Careers involving digital technologies are booming: combined with some entrepreneurial knowhow, and you have a recipe for developing new career pathways for Indigenous youth.

The opportunities for nurturing an Indigenous start-up culture were highlighted this week in the KPMG report Igniting the Indigenous Economy.

Now, Careers with Code, a national careers magazine produced by STEM-specialist publishers Refraction Media in partnership with Google, spotlights 9 of the best technologies created by entrepreneurial Indigenous Australians and Kiwis.

It includes the augmented reality app Digital Rangers, developed by Indigenous-founded enterprise Indigital, which uses object, location and image recognition to trigger stories on your phone.

Also featured is Virtual Songlines, game-style software that creates an immersive 3D, virtual reality experience that allows you to explore the culture, arts and heritage of Indigenous Australians.

The Trakka mobile app, created by Indigenous Consulting Group working with elders and youth from the Fremantle community, allows you to keep up to date with information on Aboriginal and Torres Strait Islander cultural events.

Grant Straker’s Straker Translation service, is an online service for the translation of 80 languages for a range of sectors from business, to legal and tourism.

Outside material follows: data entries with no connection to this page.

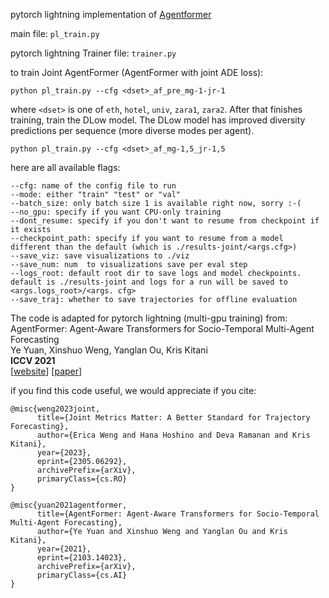 pytorch lightning implementation of [Agentformer](https://github.com/Khrylx/AgentFormer)

main file: `pl_train.py`

pytorch lightning Trainer file: `trainer.py`

to train Joint AgentFormer (AgentFormer with joint ADE loss):
```
python pl_train.py --cfg <dset>_af_pre_mg-1-jr-1
```
where `<dset>` is one of `eth`, `hotel`, `univ`, `zara1`, `zara2`.
After that finishes training, train the DLow model. The DLow model has improved diversity predictions per sequence (more diverse modes per agent).
```
python pl_train.py --cfg <dset>_af_mg-1,5_jr-1,5
```

here are all available flags:
```
--cfg: name of the config file to run
--mode: either "train" "test" or "val"
--batch_size: only batch size 1 is available right now, sorry :-(
--no_gpu: specify if you want CPU-only training
--dont_resume: specify if you don't want to resume from checkpoint if it exists
--checkpoint_path: specify if you want to resume from a model different than the default (which is ./results-joint/<args.cfg>)
--save_viz: save visualizations to ./viz
--save_num: num  to visualizations save per eval step
--logs_root: default root dir to save logs and model checkpoints. default is ./results-joint and logs for a run will be saved to <args.logs_root>/<args. cfg>
--save_traj: whether to save trajectories for offline evaluation
```

The code is adapted for pytorch lightning (multi-gpu training) from:
AgentFormer: Agent-Aware Transformers for Socio-Temporal Multi-Agent Forecasting  
Ye Yuan, Xinshuo Weng, Yanglan Ou, Kris Kitani  
**ICCV 2021**  
[[website](https://www.ye-yuan.com/agentformer)] [[paper](https://arxiv.org/abs/2103.14023)]

if you find this code useful, we would appreciate if you cite:

```
@misc{weng2023joint,
      title={Joint Metrics Matter: A Better Standard for Trajectory Forecasting}, 
      author={Erica Weng and Hana Hoshino and Deva Ramanan and Kris Kitani},
      year={2023},
      eprint={2305.06292},
      archivePrefix={arXiv},
      primaryClass={cs.RO}
}
```

```
@misc{yuan2021agentformer,
      title={AgentFormer: Agent-Aware Transformers for Socio-Temporal Multi-Agent Forecasting}, 
      author={Ye Yuan and Xinshuo Weng and Yanglan Ou and Kris Kitani},
      year={2021},
      eprint={2103.14023},
      archivePrefix={arXiv},
      primaryClass={cs.AI}
}
```

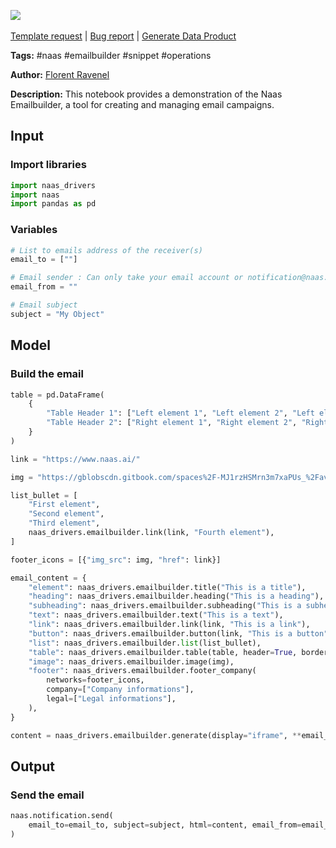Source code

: <a href="https://app.naas.ai/user-redirect/naas/downloader?url=https://raw.githubusercontent.com/jupyter-naas/awesome-notebooks/master/Naas/Naas_Emailbuilder_demo.ipynb" target="_parent"><img src="https://naasai-public.s3.eu-west-3.amazonaws.com/open_in_naas.svg"/></a><br><br><a href="https://github.com/jupyter-naas/awesome-notebooks/issues/new?assignees=&labels=&template=template-request.md&title=Tool+-+Action+of+the+notebook+">Template request</a> | <a href="https://github.com/jupyter-naas/awesome-notebooks/issues/new?assignees=&labels=bug&template=bug_report.md&title=Naas+-+Emailbuilder+demo:+Error+short+description">Bug report</a> | <a href="https://app.naas.ai/user-redirect/naas/downloader?url=https://raw.githubusercontent.com/jupyter-naas/awesome-notebooks/master/Naas/Naas_Start_data_product.ipynb" target="_parent">Generate Data Product</a>

**Tags:** #naas #emailbuilder #snippet #operations

**Author:** [Florent Ravenel](https://www.linkedin.com/in/ACoAABCNSioBW3YZHc2lBHVG0E_TXYWitQkmwog/)

**Description:** This notebook provides a demonstration of the Naas Emailbuilder, a tool for creating and managing email campaigns.

## Input

### Import libraries


```python
import naas_drivers
import naas
import pandas as pd
```

### Variables


```python
# List to emails address of the receiver(s)
email_to = [""]

# Email sender : Can only take your email account or notification@naas.ai
email_from = ""

# Email subject
subject = "My Object"
```

## Model

### Build the email


```python
table = pd.DataFrame(
    {
        "Table Header 1": ["Left element 1", "Left element 2", "Left element 3"],
        "Table Header 2": ["Right element 1", "Right element 2", "Right element 3"],
    }
)

link = "https://www.naas.ai/"

img = "https://gblobscdn.gitbook.com/spaces%2F-MJ1rzHSMrn3m7xaPUs_%2Favatar-1602072063433.png?alt=media"

list_bullet = [
    "First element",
    "Second element",
    "Third element",
    naas_drivers.emailbuilder.link(link, "Fourth element"),
]

footer_icons = [{"img_src": img, "href": link}]

email_content = {
    "element": naas_drivers.emailbuilder.title("This is a title"),
    "heading": naas_drivers.emailbuilder.heading("This is a heading"),
    "subheading": naas_drivers.emailbuilder.subheading("This is a subheading"),
    "text": naas_drivers.emailbuilder.text("This is a text"),
    "link": naas_drivers.emailbuilder.link(link, "This is a link"),
    "button": naas_drivers.emailbuilder.button(link, "This is a button"),
    "list": naas_drivers.emailbuilder.list(list_bullet),
    "table": naas_drivers.emailbuilder.table(table, header=True, border=True),
    "image": naas_drivers.emailbuilder.image(img),
    "footer": naas_drivers.emailbuilder.footer_company(
        networks=footer_icons,
        company=["Company informations"],
        legal=["Legal informations"],
    ),
}
```


```python
content = naas_drivers.emailbuilder.generate(display="iframe", **email_content)
```

## Output

### Send the email


```python
naas.notification.send(
    email_to=email_to, subject=subject, html=content, email_from=email_from
)
```

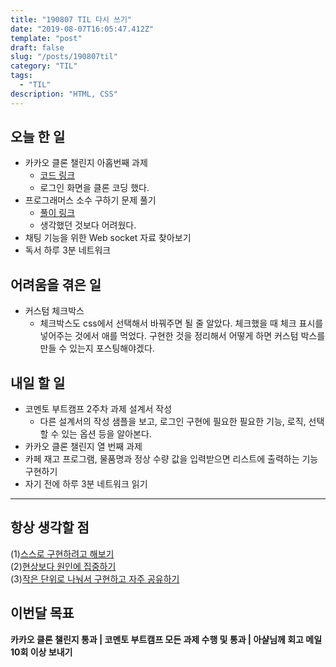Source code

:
 ```yaml
---
title: "190807 TIL 다시 쓰기"
date: "2019-08-07T16:05:47.412Z"
template: "post"
draft: false
slug: "/posts/190807til"
category: "TIL"
tags:
  - "TIL"
description: "HTML, CSS"
---
```


## 오늘 한 일

- 카카오 클론 챌린지 아홉번째 과제
  - [코드 링크](https://codesandbox.io/s/blueprint-4y2hw)
  - 로그인 화면을 클론 코딩 했다.
- 프로그래머스 소수 구하기 문제 풀기
  - [풀이 링크](https://junkim.netlify.com/posts/programmers0807)
  - 생각했던 것보다 어려웠다.
- 채팅 기능을 위한 Web socket 자료 찾아보기
- 독서 하루 3분 네트워크

## 어려움을 겪은 일

- 커스텀 체크박스
  - 체크박스도 css에서 선택해서 바꿔주면 될 줄 알았다. 체크했을 때 체크 표시를 넣어주는 것에서 애를 먹었다. 구현한 것을 정리해서 어떻게 하면 커스텀 박스를 만들 수 있는지 포스팅해야겠다.

## 내일 할 일

- 코멘토 부트캠프 2주차 과제 설계서 작성
  - 다른 설계서의 작성 샘플을 보고, 로그인 구현에 필요한 필요한 기능, 로직, 선택할 수 있는 옵션 등을 알아본다.
- 카카오 클론 챌린지 열 번째 과제
- 카페 재고 프로그램, 물품명과 정상 수량 값을 입력받으면 리스트에 출력하는 기능 구현하기
- 자기 전에 하루 3분 네트워크 읽기

---



## 항상 생각할 점

(1)<u>스스로 구현하려고 해보기</u> <br>(2)<u>현상보다 원인에 집중하기</u> <br>(3)<u>작은 단위로 나눠서 구현하고 자주 공유하기</u>



## 이번달 목표

**카카오 클론 챌린지 통과 | 코멘토 부트캠프 모든 과제 수행 및 통과 | 아샬님께 회고 메일 10회 이상 보내기**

The top 9 list of Indigenous top tech entrepreneurs includes:

1 Virtual Songlines software

2 Digital Rangers

3 Welcome to Country iphone app

4 Whanau Tahi software

5 KidsCoin online educational program

6 Trakka mobile app

7 Straker Translations website

8 iWork Jobsite

9 Code Avengers program

For the full list and more information, visit the free online edition of Careers with Code. Images are available here.

“The internet, automation, smart sensors – all of today’s digital technologies contribute about 8% of economic output in New Zealand, while in Australia that contribution is set to grow from 5% to 7% by 2020. Most of this growth will happen outside the areas traditionally associated with tech – like agriculture, health, finance, education,” says Sally-Ann Williams, Google’s Engineering Community and Outreach Manager.

“Careers are no longer as straightforward as they used to be. It used to be that if you studied medicine you’d go on to become a doctor, or if you studied accounting you’d join the professional services.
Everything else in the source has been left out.